All of the libraries and functions used in this vignette, and the project more broadly, may be found here.
# get everything up and running in one go
source("code/functions.R")
library(ggpubr)
library(gridExtra)
library(FNN)
A reminder of what the study area looks like. It has been cut into 6 regions, adapted from work by Richaud et al. (2016).
frame_base +
geom_polygon(data = NWA_coords, alpha = 0.7, size = 2,
aes(fill = region, colour = region)) +
geom_polygon(data = map_base, aes(group = group))
Version | Author | Date |
---|---|---|
50eb5a5 | robwschlegel | 2020-02-26 |
In this study it was decided to use the higher resolution 1/12th degree GLORYS data. This means we will need to re-calculate which pixels fall within which region so we can later determine how to create our average SST time series per region as well as the other averaged heat flux term time series.

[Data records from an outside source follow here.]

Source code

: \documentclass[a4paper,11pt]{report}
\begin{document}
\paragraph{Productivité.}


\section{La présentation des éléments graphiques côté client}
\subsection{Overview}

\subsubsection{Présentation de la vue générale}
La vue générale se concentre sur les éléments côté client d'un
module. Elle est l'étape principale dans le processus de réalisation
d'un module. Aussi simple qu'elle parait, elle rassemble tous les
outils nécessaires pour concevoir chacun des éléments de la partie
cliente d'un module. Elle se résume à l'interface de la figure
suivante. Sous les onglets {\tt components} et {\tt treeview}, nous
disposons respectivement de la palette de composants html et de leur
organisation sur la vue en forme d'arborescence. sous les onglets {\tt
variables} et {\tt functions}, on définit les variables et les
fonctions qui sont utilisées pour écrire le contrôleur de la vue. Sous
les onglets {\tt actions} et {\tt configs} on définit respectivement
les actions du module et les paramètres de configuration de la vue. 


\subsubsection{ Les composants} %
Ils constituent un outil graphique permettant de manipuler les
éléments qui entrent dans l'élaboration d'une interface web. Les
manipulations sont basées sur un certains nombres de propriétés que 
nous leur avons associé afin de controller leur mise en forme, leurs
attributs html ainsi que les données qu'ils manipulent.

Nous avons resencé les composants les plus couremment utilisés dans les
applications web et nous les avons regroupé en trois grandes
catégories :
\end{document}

For the SOM we will want to have everything on the same 1/4 degree grid. For the ERA5 data this is an easy shift to make, but for the GLORYS 1/12 degree data we want to ensure that these smaller pixels are being matched correctly to the nearest centre of an OISST pixels. To do this we will create an index of pairings using a fastest nearest neighbour search.
# Load one OISST file to extract the lon/lat coords
OISST_grid <- readRDS("../data/OISST/daily/1982/daily.1982-01-01.Rda") %>%
dplyr::select(lon, lat) %>%
filter(lon >= NWA_corners[1], lon <= NWA_corners[2],
lat >= NWA_corners[3], lat <= NWA_corners[4]) %>%
unique() %>%
mutate(OISST_index = 1:n()) # For merging to GLORYS grid
saveRDS(OISST_grid[,1:2], "metadata/OISST_grid.Rda")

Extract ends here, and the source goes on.